Researchers investigated the binding behavior of Cas9 to DNA using inactive and wild-type Cas9. Surprisingly, both showed similar tight binding to target sites. Single-molecule experiments confirmed that Cas9 cleaves DNA and remains bound to the broken ends, forming a stable complex. Bulk assays revealed stoichiometric cleavage of DNA, suggesting that Cas9 binds, cuts, and stays bound to the cleaved DNA ends.

Biochemical Experiments Exploring Cas9 Target Recognition

Cas9’s nonspecific binding to DNA, particularly in GC-rich regions, prompted the hypothesis that it specifically recognizes PAM sequences (GG dinucleotides). Competition assays confirmed that Cas9 interacts with PAM sequences in double-stranded DNA. This suggests a two-step mechanism: Cas9 first recognizes PAM and then interrogates adjacent DNA for complementarity to the guide RNA.

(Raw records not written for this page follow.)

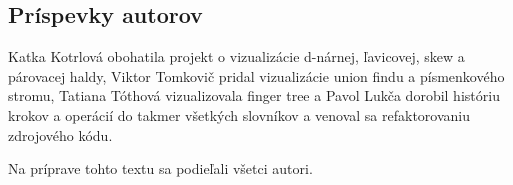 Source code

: \subsection{Príspevky autorov}
Katka Kotrlová obohatila projekt o vizualizácie d-nárnej, ľavicovej, skew a
párovacej haldy, Viktor Tomkovič pridal vizualizácie union findu a písmenkového
stromu, Tatiana Tóthová vizualizovala finger tree a Pavol Lukča dorobil históriu
krokov a operácií do takmer všetkých slovníkov a venoval sa refaktorovaniu
zdrojového kódu.

Na príprave tohto textu sa podieľali všetci autori.

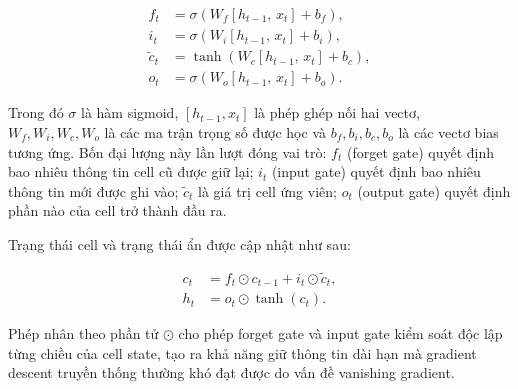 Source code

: \begin{align}
    f_t &= \sigma\!\left(W_f [h_{t-1},\, x_t] + b_f\right), \label{eq:lstm_forget} \\
    i_t &= \sigma\!\left(W_i [h_{t-1},\, x_t] + b_i\right), \label{eq:lstm_input} \\
    \tilde{c}_t &= \tanh\!\left(W_c [h_{t-1},\, x_t] + b_c\right), \label{eq:lstm_candidate} \\
    o_t &= \sigma\!\left(W_o [h_{t-1},\, x_t] + b_o\right). \label{eq:lstm_output}
\end{align}

Trong đó $\sigma$ là hàm sigmoid, $[h_{t-1}, x_t]$ là phép ghép nối hai vectơ, $W_f, W_i, W_c, W_o$ là các ma trận trọng số được học và $b_f, b_i, b_c, b_o$ là các vectơ bias tương ứng. Bốn đại lượng này lần lượt đóng vai trò: $f_t$ (forget gate) quyết định bao nhiêu thông tin cell cũ được giữ lại; $i_t$ (input gate) quyết định bao nhiêu thông tin mới được ghi vào; $\tilde{c}_t$ là giá trị cell ứng viên; $o_t$ (output gate) quyết định phần nào của cell trở thành đầu ra.

Trạng thái cell và trạng thái ẩn được cập nhật như sau:

\begin{align}
    c_t &= f_t \odot c_{t-1} + i_t \odot \tilde{c}_t, \label{eq:lstm_cell} \\
    h_t &= o_t \odot \tanh(c_t). \label{eq:lstm_hidden}
\end{align}

Phép nhân theo phần tử $\odot$ cho phép forget gate và input gate kiểm soát độc lập từng chiều của cell state, tạo ra khả năng giữ thông tin dài hạn mà gradient descent truyền thống thường khó đạt được do vấn đề vanishing gradient.

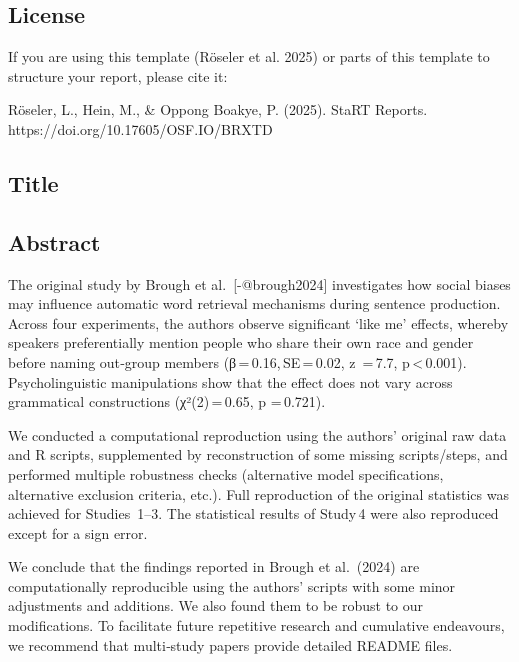 \documentclass[
  letterpaper,
  DIV=11,
  numbers=noendperiod]{scrartcl}
\begin{document}
\subsection*{License}\label{license}

If you are using this template (Röseler et al. 2025) or parts of this
template to structure your report, please cite it:

Röseler, L., Hein, M., \& Oppong Boakye, P. (2025). StaRT Reports.\\
https://doi.org/10.17605/OSF.IO/BRXTD

\newpage{}

\subsection*{Title}\label{title}

\subsection*{Abstract}\label{abstract}

The original study by Brough et al.~{[}-@brough2024{]} investigates how
social biases may influence automatic word retrieval mechanisms during
sentence production. Across four experiments, the authors observe
significant `like me' effects, whereby speakers preferentially mention
people who share their own race and gender before naming out‑group
members (β\,=\,0.16,\,SE\,=\,0.02, z~=\,7.7, p\,\textless\,0.001).
Psycholinguistic manipulations show that the effect does not vary across
grammatical constructions (χ²(2)\,=\,0.65, p =\,0.721).

We conducted a computational reproduction using the authors' original
raw data and R scripts, supplemented by reconstruction of some missing
scripts/steps, and performed multiple robustness checks (alternative
model specifications, alternative exclusion criteria, etc.). Full
reproduction of the original statistics was achieved for Studies\, 1--3.
The statistical results of Study\,4 were also reproduced except for a
sign error.

We conclude that the findings reported in Brough et al.~(2024) are
computationally reproducible using the authors' scripts with some minor
adjustments and additions. We also found them to be robust to our
modifications. To facilitate future repetitive research and cumulative
endeavours, we recommend that multi‑study papers provide detailed README
files.
\end{document}
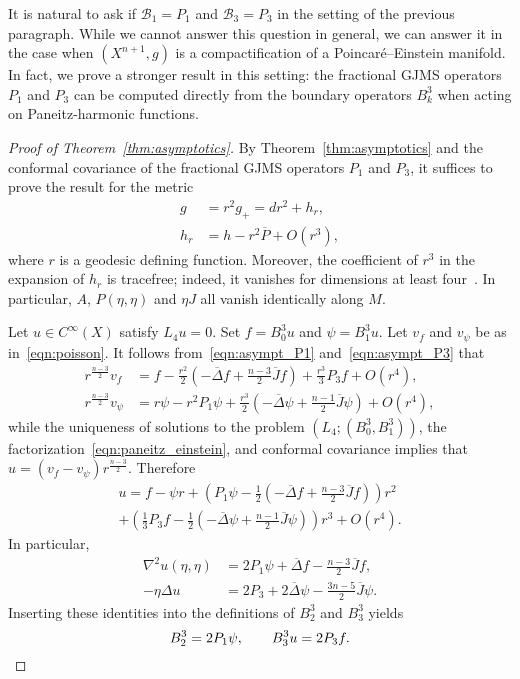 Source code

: \documentclass{amsart}
\theoremstyle{definition}
\theoremstyle{remark}
\numberwithin{equation}{section}
\begin{document}
It is natural to ask if ${\mathcal{B}}_1=P_1$ and ${\mathcal{B}}_3=P_3$ in the setting of the previous paragraph.  While we cannot answer this question in general, we can answer it in the case when $(X^{n+1},g)$ is a compactification of a Poincar\'e--Einstein manifold.  In fact, we prove a stronger result in this setting: the fractional GJMS operators $P_1$ and $P_3$ can be computed directly from the boundary operators $B_k^3$ when acting on Paneitz-harmonic functions.

\begin{proof}[Proof of Theorem~\ref{thm:asymptotics}]
 By Theorem~\ref{thm:asymptotics} and the conformal covariance of the fractional GJMS operators $P_1$ and $P_3$, it suffices to prove the result for the metric
 \begin{align*}
  g & = r^2g_+ = dr^2 + h_r, \\
  h_r & = h - r^2{\overline{P}} + O(r^3) ,
 \end{align*}
 where $r$ is a geodesic defining function.  Moreover, the coefficient of $r^3$ in the expansion of $h_r$ is tracefree; indeed, it vanishes for dimensions at least four~\cite{FeffermanGraham2012}.  In particular, $A$, $P(\eta,\eta)$ and $\eta J$ all vanish identically along $M$.
 
 Let $u\in C^\infty(X)$ satisfy $L_4u=0$.  Set $f=B_0^3u$ and $\psi=B_1^3u$.  Let $v_f$ and $v_\psi$ be as in~\eqref{eqn:poisson}.  It follows from~\eqref{eqn:asympt_P1} and~\eqref{eqn:asympt_P3} that
 \begin{align*}
  r^{\frac{n-3}{2}}v_f & = f - \frac{r^2}{2}\left(-{\overline{\Delta}} f + \frac{n-3}{2}{\overline{J}} f\right) + \frac{r^3}{3}P_3f + O(r^4) , \\
  r^{\frac{n-3}{2}}v_\psi & = r\psi - r^2P_1\psi + \frac{r^3}{2}\left(-{\overline{\Delta}}\psi + \frac{n-1}{2}{\overline{J}}\psi \right) + O(r^4) ,
 \end{align*}
 while the uniqueness of solutions to the problem $(L_4;(B_0^3,B_1^3))$, the factorization~\eqref{eqn:paneitz_einstein}, and conformal covariance implies that $u=\left(v_f-v_\psi\right)r^{\frac{n-3}{2}}$.  Therefore
 \begin{multline*}
  u = f - \psi r + \left(P_1\psi - \frac{1}{2}\left(-{\overline{\Delta}} f + \frac{n-3}{2}{\overline{J}} f\right)\right)r^2 \\ + \left(\frac{1}{3}P_3f  - \frac{1}{2}\left(-{\overline{\Delta}}\psi + \frac{n-1}{2}{\overline{J}}\psi\right)\right)r^3 + O(r^4) .
 \end{multline*}
 In particular,
 \begin{align*}
  \nabla^2u(\eta,\eta) & = 2P_1\psi + {\overline{\Delta}} f - \frac{n-3}{2}{\overline{J}} f, \\
  -\eta\Delta u & = 2P_3 + 2{\overline{\Delta}}\psi - \frac{3n-5}{2}{\overline{J}}\psi .
 \end{align*}
 Inserting these identities into the definitions of $B_2^3$ and $B_3^3$ yields
 \[ B_2^3 = 2P_1\psi, \qquad B_3^3u = 2P_3f . \qedhere \]
\end{proof}
\end{document}
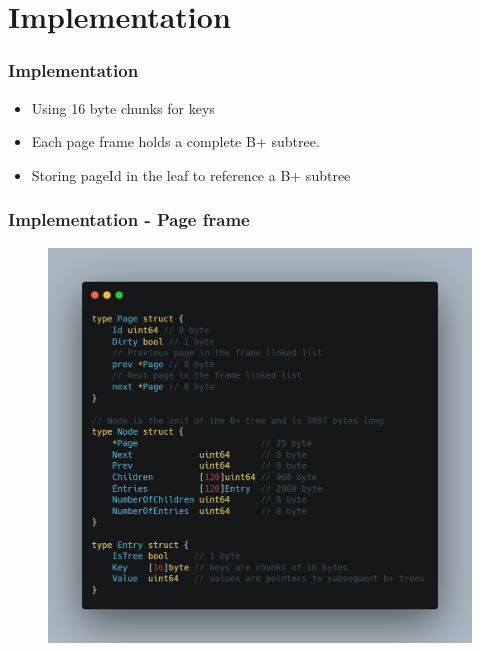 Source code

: \documentclass[aspectratio=169]{beamer}
\begin{document}
\section{Implementation}
\begin{frame}[t]
    \frametitle{Implementation}
    \begin{itemize}
    	\item Using 16 byte chunks for keys
    	\item Each page frame holds a complete B+ subtree.
    	\item Storing pageId in the leaf to reference a B+ subtree
    \end{itemize}
\end{frame}

\begin{frame}[t]
	\frametitle{Implementation - Page frame}
	\begin{figure}[h!]
		\includegraphics[scale=0.16]{code_page}
	\end{figure}
	\centering
\end{frame}
\end{document}
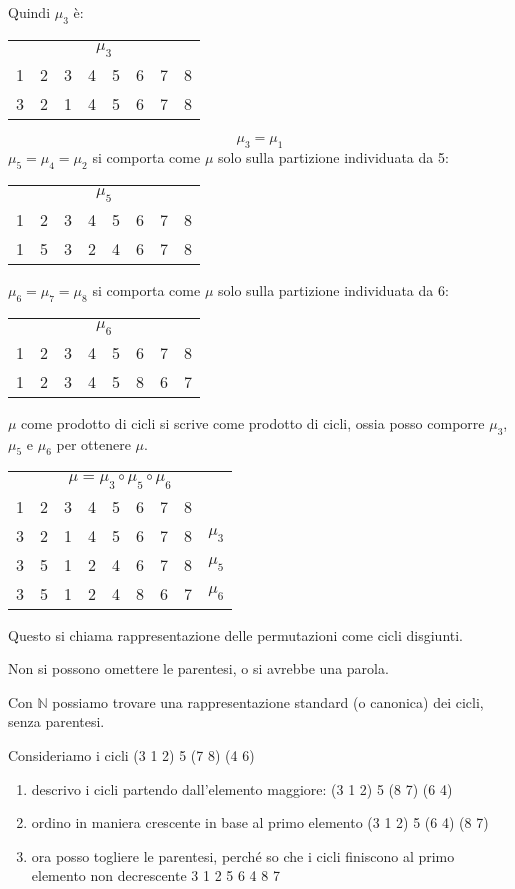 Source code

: Quindi $\mu_3$ \`e:

\begin{tabular}{*{8}{c}}
\multicolumn{8}{c}{$\mu_3$} \\
1 & 2 & 3 & 4 & 5 & 6 & 7 & 8 \\
3 & 2 & 1 & 4 & 5 & 6 & 7 & 8
\end{tabular}
\[
\mu_3 = \mu_1
\]
$\mu_5 = \mu_4 = \mu_2$ si comporta come $\mu$ solo sulla partizione individuata da 5:

\begin{tabular}{*{8}{c}}
\multicolumn{8}{c}{$\mu_5$} \\
1 & 2 & 3 & 4 & 5 & 6 & 7 & 8 \\
1 & 5 & 3 & 2 & 4 & 6 & 7 & 8
\end{tabular}

$\mu_6 = \mu_7 = \mu_8$ si comporta come $\mu$ solo sulla partizione individuata da 6:

\begin{tabular}{*{8}{c}}
\multicolumn{8}{c}{$\mu_6$} \\
1 & 2 & 3 & 4 & 5 & 6 & 7 & 8 \\
1 & 2 & 3 & 4 & 5 & 8 & 6 & 7
\end{tabular}

$\mu$ come prodotto di cicli si scrive come prodotto di cicli, ossia posso comporre $\mu_3$, $\mu_5$ e $\mu_6$ per ottenere $\mu$.

\begin{tabular}{*{9}{c}}
\multicolumn{9}{c}{$\mu = \mu_3 \circ \mu_5 \circ \mu_6$} \\
1 & 2 & 3 & 4 & 5 & 6 & 7 & 8 & \\
3 & 2 & 1 & 4 & 5 & 6 & 7 & 8 & $\mu_3$ \\
3 & 5 & 1 & 2 & 4 & 6 & 7 & 8 & $\mu_5$ \\
3 & 5 & 1 & 2 & 4 & 8 & 6 & 7 & $\mu_6$
\end{tabular}

Questo si chiama rappresentazione delle permutazioni come cicli disgiunti.

Non si possono omettere le parentesi, o si avrebbe una parola.

Con $\mathbb{N}$ possiamo trovare una rappresentazione standard (o canonica) dei cicli, senza parentesi.

Consideriamo i cicli (3 1 2) 5 (7 8) (4 6)

\begin{enumerate}
    \item descrivo i cicli partendo dall'elemento maggiore:
    (3 1 2) 5 (8 7) (6 4)
    \item ordino in maniera crescente in base al primo elemento
    (3 1 2) 5 (6 4) (8 7)
    \item ora posso togliere le parentesi, perch\'e so che i cicli finiscono al primo elemento non decrescente
    3 1 2 5 6 4 8 7
\end{enumerate}

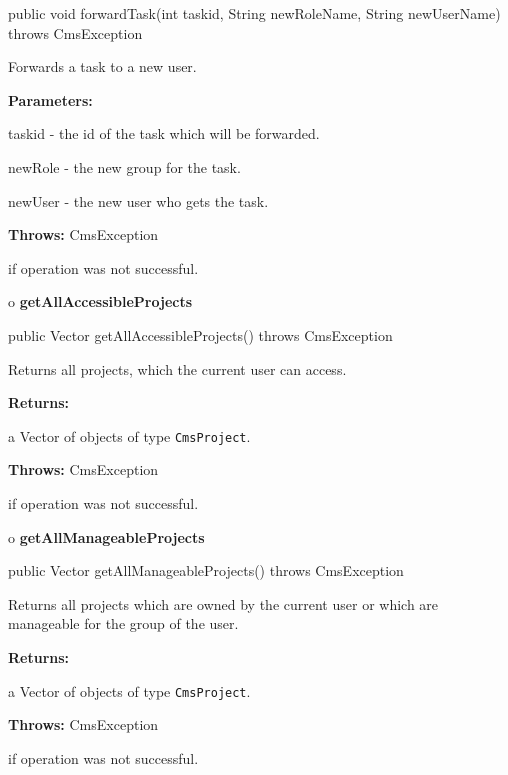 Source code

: \begin{PRE}
 public void forwardTask(int taskid,
                         String newRoleName,
                         String newUserName) throws CmsException
\end{PRE}

\begin{description}
\htmlDD Forwards a task to a new user.

\begin{description}
\item {\bf Parameters:}

taskid - the id of the task which will be forwarded.

newRole - the new group for the task.

newUser - the new user who gets the task.
\item {\bf Throws:} CmsException

if operation was not successful.
\end{description}

\end{description}

o {\bf getAllAccessibleProjects}

\begin{PRE}
 public Vector getAllAccessibleProjects() throws CmsException
\end{PRE}

\begin{description}
\htmlDD Returns all projects, which the current user can access.

\begin{description}
\item {\bf Returns:}

a Vector of objects of type {\tt CmsProject}.
\item {\bf Throws:} CmsException

if operation was not successful.
\end{description}

\end{description}

o {\bf getAllManageableProjects}

\begin{PRE}
 public Vector getAllManageableProjects() throws CmsException
\end{PRE}

\begin{description}
\htmlDD Returns all projects which are owned by the current user or which are
manageable for the group of the user.

\begin{description}
\item {\bf Returns:}

a Vector of objects of type {\tt CmsProject}.
\item {\bf Throws:} CmsException

if operation was not successful.
\end{description}

\end{description}


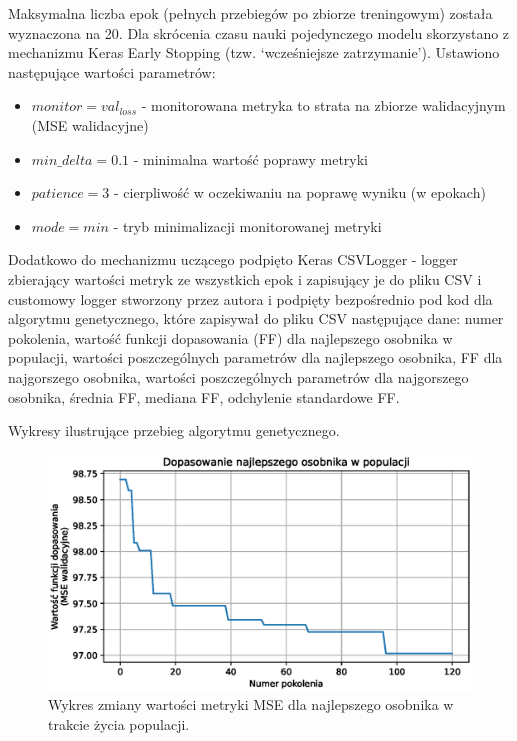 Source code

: \documentclass[a4paper,12pt]{article}
\numberwithin{figure}{section}
\begin{document}
    \bigskip

    Maksymalna liczba epok (pełnych przebiegów po zbiorze treningowym) została wyznaczona na 20. Dla skrócenia czasu nauki pojedynczego modelu skorzystano z mechanizmu Keras Early Stopping (tzw. `wcześniejsze zatrzymanie'). Ustawiono następujące wartości parametrów:
    \begin{itemize}
        \item $monitor = val_{loss}$ - monitorowana metryka to strata na zbiorze walidacyjnym (MSE walidacyjne)
        \item $min\_delta = 0.1$ - minimalna wartość poprawy metryki
        \item $patience = 3$ - cierpliwość w oczekiwaniu na poprawę wyniku (w epokach)
        \item $mode = min$ - tryb minimalizacji monitorowanej metryki
    \end{itemize}

    \bigskip

    Dodatkowo do mechanizmu uczącego podpięto Keras CSVLogger - logger zbierający wartości metryk ze wszystkich epok i zapisujący je do pliku CSV i customowy logger stworzony przez autora i podpięty bezpośrednio pod kod dla algorytmu genetycznego, które zapisywał do pliku CSV następujące dane: numer pokolenia, wartość funkcji dopasowania (FF) dla najlepszego osobnika w populacji, wartości poszczególnych parametrów dla najlepszego osobnika, FF dla najgorszego osobnika, wartości poszczególnych parametrów dla najgorszego osobnika, średnia FF, mediana FF, odchylenie standardowe FF.

    \bigskip

    Wykresy ilustrujące przebieg algorytmu genetycznego.

    \bigskip

    \begin{figure}[H]
        \centering
        \includegraphics[width=\textwidth]{g_a_best_fitness}
        \caption{Wykres zmiany wartości metryki MSE dla najlepszego osobnika w trakcie życia populacji.}
        \label{fig:g_a_best_fitness}
    \end{figure}
\end{document}
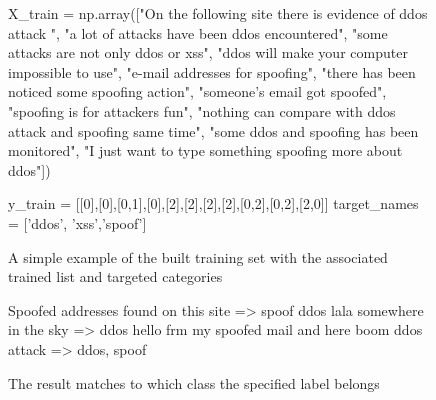 \documentclass[12pt]{article}
\begin{document}
\begin{figure}[h!]
\begin{footnotesize}
\begin{spverbatim}
X_train = np.array(["On the following site there is evidence of ddos attack ",
                    "a lot of attacks have been ddos encountered",
                    "some attacks are not only ddos or xss",
                    "ddos will make your computer impossible to use",
                    "e-mail addresses for spoofing",
                    "there has been noticed some spoofing action",
                    "someone's email got spoofed",
                    "spoofing is for attackers fun",
                    "nothing can compare with ddos attack and spoofing same time",
                    "some ddos and spoofing has been monitored",
                    "I just want to type something spoofing more about ddos"])

y_train = [[0],[0],[0,1],[0],[2],[2],[2],[2],[0,2],[0,2],[2,0]]
target_names = ['ddos', 'xss','spoof']

\end{spverbatim}
\end{footnotesize}
\captionsetup{font=small}
\caption{A simple example of the built training set with the associated trained list and targeted categories }
\label{fig:trainset}
\end{figure}
\begin{figure}[h!]
\begin{footnotesize}
\begin{spverbatim}
Spoofed addresses found on this site => spoof
ddos lala somewhere in the sky => ddos
hello frm my spoofed mail and here boom ddos attack => ddos, spoof
\end{spverbatim}
\end{footnotesize}
\captionsetup{font=small}
\caption{The result matches to which class the specified label belongs}
\label{fig:trainset-result}
\end{figure}

\newpage
\end{document}
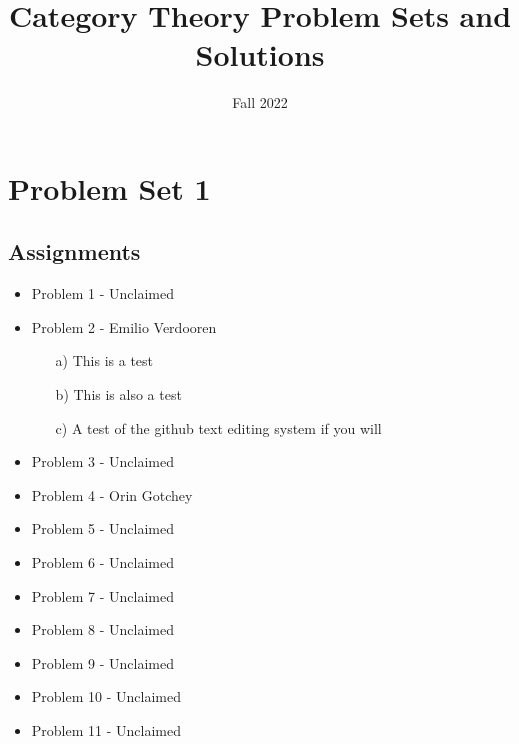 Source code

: \documentclass{article}
\title{Category Theory Problem Sets and Solutions}
\author{Fall 2022}
\begin{document}
\maketitle
\tableofcontents
\newpage
\section{Problem Set 1}
\subsection{Assignments}
\begin{itemize}
    \item Problem 1 - Unclaimed
    \item Problem 2 - Emilio Verdooren
        \begin{itemize}
        \item[a)] This is a test
        \item[b)] This is also a test
        \item[c)] A test of the github text editing system if you will
        \end{itemize}
    \item Problem 3 - Unclaimed
    \item Problem 4 - Orin Gotchey
    \item Problem 5 - Unclaimed
    \item Problem 6 - Unclaimed
    \item Problem 7 - Unclaimed
    \item Problem 8 - Unclaimed
    \item Problem 9 - Unclaimed
    \item Problem 10 - Unclaimed
    \item Problem 11 - Unclaimed
\end{itemize}
\end{document}
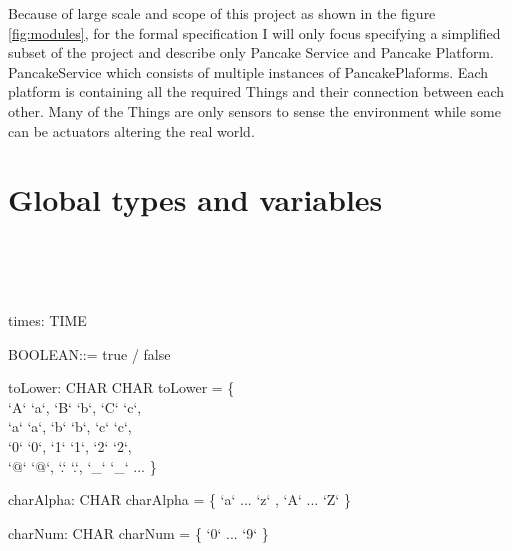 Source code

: \documentclass{article}
\begin{document}
Because of large scale and scope of this project as shown in the figure \ref{fig:modules}, for the formal specification I will only focus specifying a simplified subset of the project and describe only Pancake Service and Pancake Platform. PancakeService which consists of multiple instances of PancakePlaforms. Each platform is containing all the required Things and their connection between each other. Many of the Things are only sensors to sense the environment while some can be actuators altering the real world.










\newpage
\section{Global types and variables}

\begin{zed}
  [ CHAR ] \\
  [ ROOM ]  \\
  [ LOCATION ]  \\
  [ TIME ]  
\end{zed}

\begin{axdef}
 times: \iseq TIME
\end{axdef}

\begin {axdef}
 BOOLEAN::= true / false
\end{axdef}

\begin {axdef}
  toLower: CHAR \fun CHAR
\where
  toLower = \{ \\
  \indent `A` \mapsto `a`, `B` \mapsto `b`, `C` \mapsto `c`, \\
  \indent `a` \mapsto `a`, `b` \mapsto `b`, `c` \mapsto `c`, \\
  \indent `0` \mapsto `0`, `1` \mapsto `1`, `2` \mapsto `2`, \\
  \indent `$@$` \mapsto `$@$`, `.` \mapsto `.`, `\_` \mapsto `\_` ... \} 
\end{axdef}


\begin {axdef}
  charAlpha: \power CHAR
\where
  charAlpha = \{ `a` ... `z` , `A` ... `Z` \} 
\end{axdef}


\begin {axdef}
  charNum: \power CHAR
\where
  charNum = \{ `0` ... `9`  \} 
\end{axdef}
\end{document}

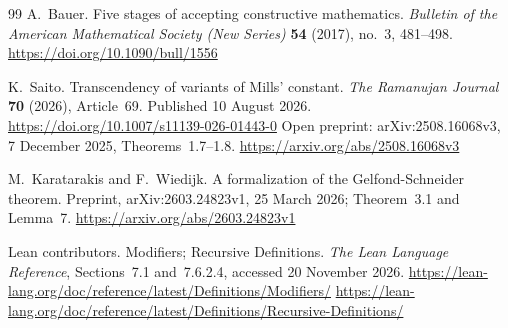 \documentclass[11pt,reqno]{amsart}
\theoremstyle{blueplain}
\numberwithin{equation}{section}
\begin{document}
\begin{thebibliography}{99}
	A.~Bauer.
	Five stages of accepting constructive mathematics.
	\emph{Bulletin of the American Mathematical Society (New Series)}
	\textbf{54} (2017), no.~3, 481--498.
	\url{https://doi.org/10.1090/bull/1556}

	K.~Saito.
	Transcendency of variants of Mills' constant.
	\emph{The Ramanujan Journal} \textbf{70} (2026), Article~69.
	Published 10 August 2026.
	\url{https://doi.org/10.1007/s11139-026-01443-0}
	Open preprint: arXiv:2508.16068v3, 7 December 2025,
	Theorems~1.7--1.8.
	\url{https://arxiv.org/abs/2508.16068v3}

	M.~Karatarakis and F.~Wiedijk.
	A formalization of the Gelfond-Schneider theorem.
	Preprint, arXiv:2603.24823v1, 25 March 2026;
	Theorem~3.1 and Lemma~7.
	\url{https://arxiv.org/abs/2603.24823v1}

	Lean contributors.
	Modifiers; Recursive Definitions.
	\emph{The Lean Language Reference}, Sections~7.1 and~7.6.2.4,
	accessed 20 November 2026.
	\url{https://lean-lang.org/doc/reference/latest/Definitions/Modifiers/}
	\url{https://lean-lang.org/doc/reference/latest/Definitions/Recursive-Definitions/}

\end{thebibliography}
\end{document}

Cas9 structure and mechanism of activation

Cas9 has two active sites: RuvC and HNH nuclease domains. A large alpha-helical lobe is likely the binding site for the guide RNA handle. A hinge sequence with point mutations affecting DNA targeting is identified. Cross-linking experiments identified two disordered loops near the potential hinge sequence. Mutations in these loops disrupt DNA binding and cleavage by Cas9. The loops may start in a dynamic state, becoming ordered upon binding to a bona fide PAM sequence. Negative stain EM reveals that Cas9 rearranges upon binding to nucleic acid ligands, forming a central channel for double-stranded DNA. The ends of the RNA and DNA molecules are visualized in the fully loaded complex.

Applications and Implications of CRISPR-Cas9

The development of Cas9 as a tool for genome editing has profound implications. Its ability to target specific DNA sequences opens up new avenues in biomedical research, such as targeted gene therapy and the study of chromatin structure and recombination pathways. Collaboration among scientists like Sam Sternberg, Cy Redding, and Martin Jinek has been crucial in advancing this field.

Uncovering the Role of Cas9 in Archaea:

– Despite having CRISPR systems, archaea lack type 2 CRISPR systems with Cas9.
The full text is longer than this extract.